TASK ITEM | The task calls for an exact copy of the records, without any images.

Records contained in a dataset |
===============

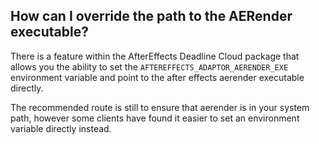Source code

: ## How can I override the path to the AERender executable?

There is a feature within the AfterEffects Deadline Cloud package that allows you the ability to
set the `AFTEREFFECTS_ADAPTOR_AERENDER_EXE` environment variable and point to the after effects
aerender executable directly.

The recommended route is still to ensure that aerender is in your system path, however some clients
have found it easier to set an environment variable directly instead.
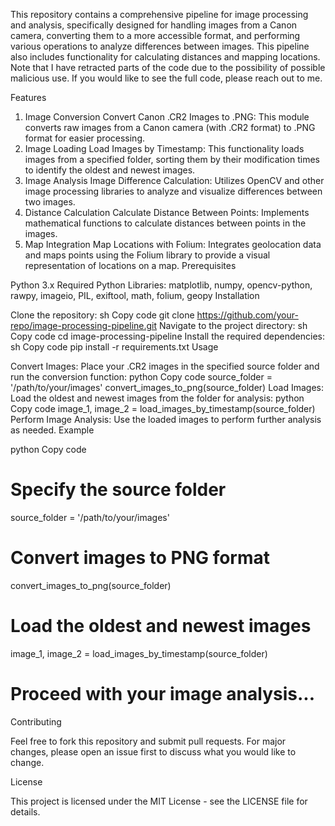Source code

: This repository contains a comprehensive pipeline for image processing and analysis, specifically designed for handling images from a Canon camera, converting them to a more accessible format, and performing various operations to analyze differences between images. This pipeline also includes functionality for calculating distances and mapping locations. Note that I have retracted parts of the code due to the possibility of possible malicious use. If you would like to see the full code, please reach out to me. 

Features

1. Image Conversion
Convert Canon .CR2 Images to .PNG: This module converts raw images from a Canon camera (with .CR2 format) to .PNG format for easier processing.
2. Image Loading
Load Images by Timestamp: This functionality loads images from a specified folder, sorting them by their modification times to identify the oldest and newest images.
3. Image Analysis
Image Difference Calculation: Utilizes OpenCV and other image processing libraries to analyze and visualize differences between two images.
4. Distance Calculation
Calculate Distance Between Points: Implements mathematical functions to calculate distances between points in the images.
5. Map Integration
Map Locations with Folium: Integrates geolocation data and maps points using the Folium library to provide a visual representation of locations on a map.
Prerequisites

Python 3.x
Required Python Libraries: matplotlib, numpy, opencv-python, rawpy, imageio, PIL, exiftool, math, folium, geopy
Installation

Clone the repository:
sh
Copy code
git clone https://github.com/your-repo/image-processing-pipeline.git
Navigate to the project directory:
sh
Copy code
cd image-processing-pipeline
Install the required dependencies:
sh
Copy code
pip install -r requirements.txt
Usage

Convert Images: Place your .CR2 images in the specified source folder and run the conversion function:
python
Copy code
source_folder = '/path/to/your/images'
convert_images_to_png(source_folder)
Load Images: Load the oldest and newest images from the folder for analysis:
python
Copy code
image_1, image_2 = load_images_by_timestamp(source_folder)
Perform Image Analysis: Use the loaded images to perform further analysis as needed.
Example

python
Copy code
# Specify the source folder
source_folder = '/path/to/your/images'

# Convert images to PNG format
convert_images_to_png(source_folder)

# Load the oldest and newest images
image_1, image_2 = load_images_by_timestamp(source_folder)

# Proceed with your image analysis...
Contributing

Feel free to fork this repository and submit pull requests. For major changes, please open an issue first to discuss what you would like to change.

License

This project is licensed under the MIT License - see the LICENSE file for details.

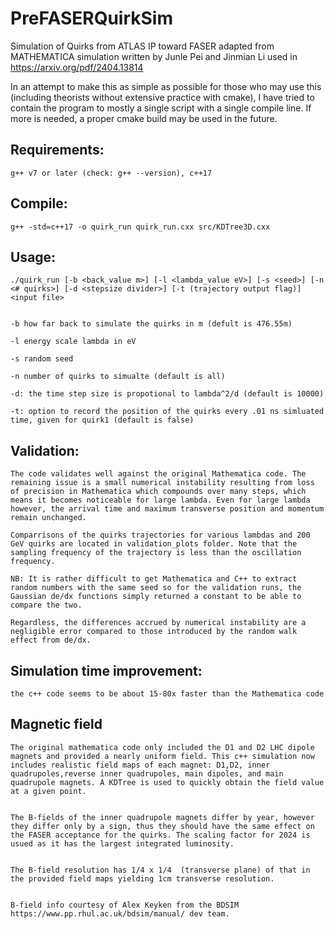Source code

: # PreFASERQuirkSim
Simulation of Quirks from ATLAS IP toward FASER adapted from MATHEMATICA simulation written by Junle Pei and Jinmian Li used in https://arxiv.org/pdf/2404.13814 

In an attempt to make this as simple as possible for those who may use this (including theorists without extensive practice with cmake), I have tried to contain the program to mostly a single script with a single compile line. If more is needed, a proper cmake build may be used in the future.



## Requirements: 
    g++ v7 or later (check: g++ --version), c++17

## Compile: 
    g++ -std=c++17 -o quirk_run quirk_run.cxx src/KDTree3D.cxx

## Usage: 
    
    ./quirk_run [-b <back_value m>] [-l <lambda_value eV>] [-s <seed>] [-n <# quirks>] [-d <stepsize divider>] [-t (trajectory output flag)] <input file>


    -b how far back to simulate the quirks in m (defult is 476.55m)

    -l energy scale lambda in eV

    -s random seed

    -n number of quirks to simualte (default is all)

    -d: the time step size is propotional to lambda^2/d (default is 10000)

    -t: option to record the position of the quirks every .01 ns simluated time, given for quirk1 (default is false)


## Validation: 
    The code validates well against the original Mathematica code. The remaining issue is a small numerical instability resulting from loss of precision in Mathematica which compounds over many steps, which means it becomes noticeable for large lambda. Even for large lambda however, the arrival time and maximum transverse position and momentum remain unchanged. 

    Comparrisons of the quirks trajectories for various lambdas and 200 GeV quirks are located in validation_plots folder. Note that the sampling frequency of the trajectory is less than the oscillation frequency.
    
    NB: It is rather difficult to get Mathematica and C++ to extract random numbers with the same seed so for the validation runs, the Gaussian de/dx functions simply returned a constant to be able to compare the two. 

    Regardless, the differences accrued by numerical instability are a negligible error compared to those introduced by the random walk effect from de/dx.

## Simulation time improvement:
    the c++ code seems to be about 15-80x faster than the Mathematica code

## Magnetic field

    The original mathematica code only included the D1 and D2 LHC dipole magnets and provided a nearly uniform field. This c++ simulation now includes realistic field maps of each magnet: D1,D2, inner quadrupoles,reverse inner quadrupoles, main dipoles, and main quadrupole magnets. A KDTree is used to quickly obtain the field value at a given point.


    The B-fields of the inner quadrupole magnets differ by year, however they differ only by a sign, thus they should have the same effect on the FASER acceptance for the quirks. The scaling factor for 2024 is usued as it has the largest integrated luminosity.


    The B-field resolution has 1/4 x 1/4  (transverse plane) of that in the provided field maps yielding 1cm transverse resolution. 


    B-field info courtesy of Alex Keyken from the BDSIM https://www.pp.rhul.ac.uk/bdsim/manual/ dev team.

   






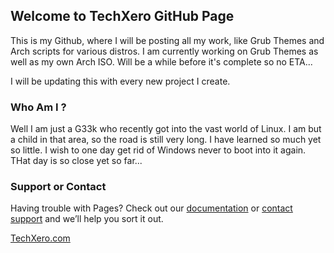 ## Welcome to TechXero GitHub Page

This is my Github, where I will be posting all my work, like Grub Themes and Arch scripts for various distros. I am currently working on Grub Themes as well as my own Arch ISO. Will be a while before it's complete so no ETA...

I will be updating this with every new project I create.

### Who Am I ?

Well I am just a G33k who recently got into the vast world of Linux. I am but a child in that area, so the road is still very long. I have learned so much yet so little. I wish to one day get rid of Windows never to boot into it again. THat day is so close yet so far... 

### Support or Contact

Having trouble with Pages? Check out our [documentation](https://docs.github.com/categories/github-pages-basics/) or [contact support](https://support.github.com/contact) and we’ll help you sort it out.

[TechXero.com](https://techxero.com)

===============

WRITTEN REPLY |
Source code

: ## How can I override the path to the AERender executable?

There is a feature within the AfterEffects Deadline Cloud package that allows you the ability to
set the `AFTEREFFECTS_ADAPTOR_AERENDER_EXE` environment variable and point to the after effects
aerender executable directly.

The recommended route is still to ensure that aerender is in your system path, however some clients
have found it easier to set an environment variable directly instead.
Source code

: This repository contains a comprehensive pipeline for image processing and analysis, specifically designed for handling images from a Canon camera, converting them to a more accessible format, and performing various operations to analyze differences between images. This pipeline also includes functionality for calculating distances and mapping locations. Note that I have retracted parts of the code due to the possibility of possible malicious use. If you would like to see the full code, please reach out to me. 

Features

1. Image Conversion
Convert Canon .CR2 Images to .PNG: This module converts raw images from a Canon camera (with .CR2 format) to .PNG format for easier processing.
2. Image Loading
Load Images by Timestamp: This functionality loads images from a specified folder, sorting them by their modification times to identify the oldest and newest images.
3. Image Analysis
Image Difference Calculation: Utilizes OpenCV and other image processing libraries to analyze and visualize differences between two images.
4. Distance Calculation
Calculate Distance Between Points: Implements mathematical functions to calculate distances between points in the images.
5. Map Integration
Map Locations with Folium: Integrates geolocation data and maps points using the Folium library to provide a visual representation of locations on a map.
Prerequisites

Python 3.x
Required Python Libraries: matplotlib, numpy, opencv-python, rawpy, imageio, PIL, exiftool, math, folium, geopy
Installation

Clone the repository:
sh
Copy code
git clone https://github.com/your-repo/image-processing-pipeline.git
Navigate to the project directory:
sh
Copy code
cd image-processing-pipeline
Install the required dependencies:
sh
Copy code
pip install -r requirements.txt
Usage

Convert Images: Place your .CR2 images in the specified source folder and run the conversion function:
python
Copy code
source_folder = '/path/to/your/images'
convert_images_to_png(source_folder)
Load Images: Load the oldest and newest images from the folder for analysis:
python
Copy code
image_1, image_2 = load_images_by_timestamp(source_folder)
Perform Image Analysis: Use the loaded images to perform further analysis as needed.
Example

python
Copy code
# Specify the source folder
source_folder = '/path/to/your/images'

# Convert images to PNG format
convert_images_to_png(source_folder)

# Load the oldest and newest images
image_1, image_2 = load_images_by_timestamp(source_folder)

# Proceed with your image analysis...
Contributing

Feel free to fork this repository and submit pull requests. For major changes, please open an issue first to discuss what you would like to change.

License

This project is licensed under the MIT License - see the LICENSE file for details.

Source code

: # PreFASERQuirkSim
Simulation of Quirks from ATLAS IP toward FASER adapted from MATHEMATICA simulation written by Junle Pei and Jinmian Li used in https://arxiv.org/pdf/2404.13814 

In an attempt to make this as simple as possible for those who may use this (including theorists without extensive practice with cmake), I have tried to contain the program to mostly a single script with a single compile line. If more is needed, a proper cmake build may be used in the future.



## Requirements: 
    g++ v7 or later (check: g++ --version), c++17

## Compile: 
    g++ -std=c++17 -o quirk_run quirk_run.cxx src/KDTree3D.cxx

## Usage: 
    
    ./quirk_run [-b <back_value m>] [-l <lambda_value eV>] [-s <seed>] [-n <# quirks>] [-d <stepsize divider>] [-t (trajectory output flag)] <input file>


    -b how far back to simulate the quirks in m (defult is 476.55m)

    -l energy scale lambda in eV

    -s random seed

    -n number of quirks to simualte (default is all)

    -d: the time step size is propotional to lambda^2/d (default is 10000)

    -t: option to record the position of the quirks every .01 ns simluated time, given for quirk1 (default is false)


## Validation: 
    The code validates well against the original Mathematica code. The remaining issue is a small numerical instability resulting from loss of precision in Mathematica which compounds over many steps, which means it becomes noticeable for large lambda. Even for large lambda however, the arrival time and maximum transverse position and momentum remain unchanged. 

    Comparrisons of the quirks trajectories for various lambdas and 200 GeV quirks are located in validation_plots folder. Note that the sampling frequency of the trajectory is less than the oscillation frequency.
    
    NB: It is rather difficult to get Mathematica and C++ to extract random numbers with the same seed so for the validation runs, the Gaussian de/dx functions simply returned a constant to be able to compare the two. 

    Regardless, the differences accrued by numerical instability are a negligible error compared to those introduced by the random walk effect from de/dx.

## Simulation time improvement:
    the c++ code seems to be about 15-80x faster than the Mathematica code

## Magnetic field

    The original mathematica code only included the D1 and D2 LHC dipole magnets and provided a nearly uniform field. This c++ simulation now includes realistic field maps of each magnet: D1,D2, inner quadrupoles,reverse inner quadrupoles, main dipoles, and main quadrupole magnets. A KDTree is used to quickly obtain the field value at a given point.


    The B-fields of the inner quadrupole magnets differ by year, however they differ only by a sign, thus they should have the same effect on the FASER acceptance for the quirks. The scaling factor for 2024 is usued as it has the largest integrated luminosity.


    The B-field resolution has 1/4 x 1/4  (transverse plane) of that in the provided field maps yielding 1cm transverse resolution. 


    B-field info courtesy of Alex Keyken from the BDSIM https://www.pp.rhul.ac.uk/bdsim/manual/ dev team.

   






 ## Welcome to TechXero GitHub Page

This is my Github, where I will be posting all my work, like Grub Themes and Arch scripts for various distros. I am currently working on Grub Themes as well as my own Arch ISO. Will be a while before it's complete so no ETA...

I will be updating this with every new project I create.

### Who Am I ?

Well I am just a G33k who recently got into the vast world of Linux. I am but a child in that area, so the road is still very long. I have learned so much yet so little. I wish to one day get rid of Windows never to boot into it again. THat day is so close yet so far... 

### Support or Contact

Having trouble with Pages? Check out our [documentation](https://docs.github.com/categories/github-pages-basics/) or [contact support](https://support.github.com/contact) and we’ll help you sort it out.

[TechXero.com](https://techxero.com)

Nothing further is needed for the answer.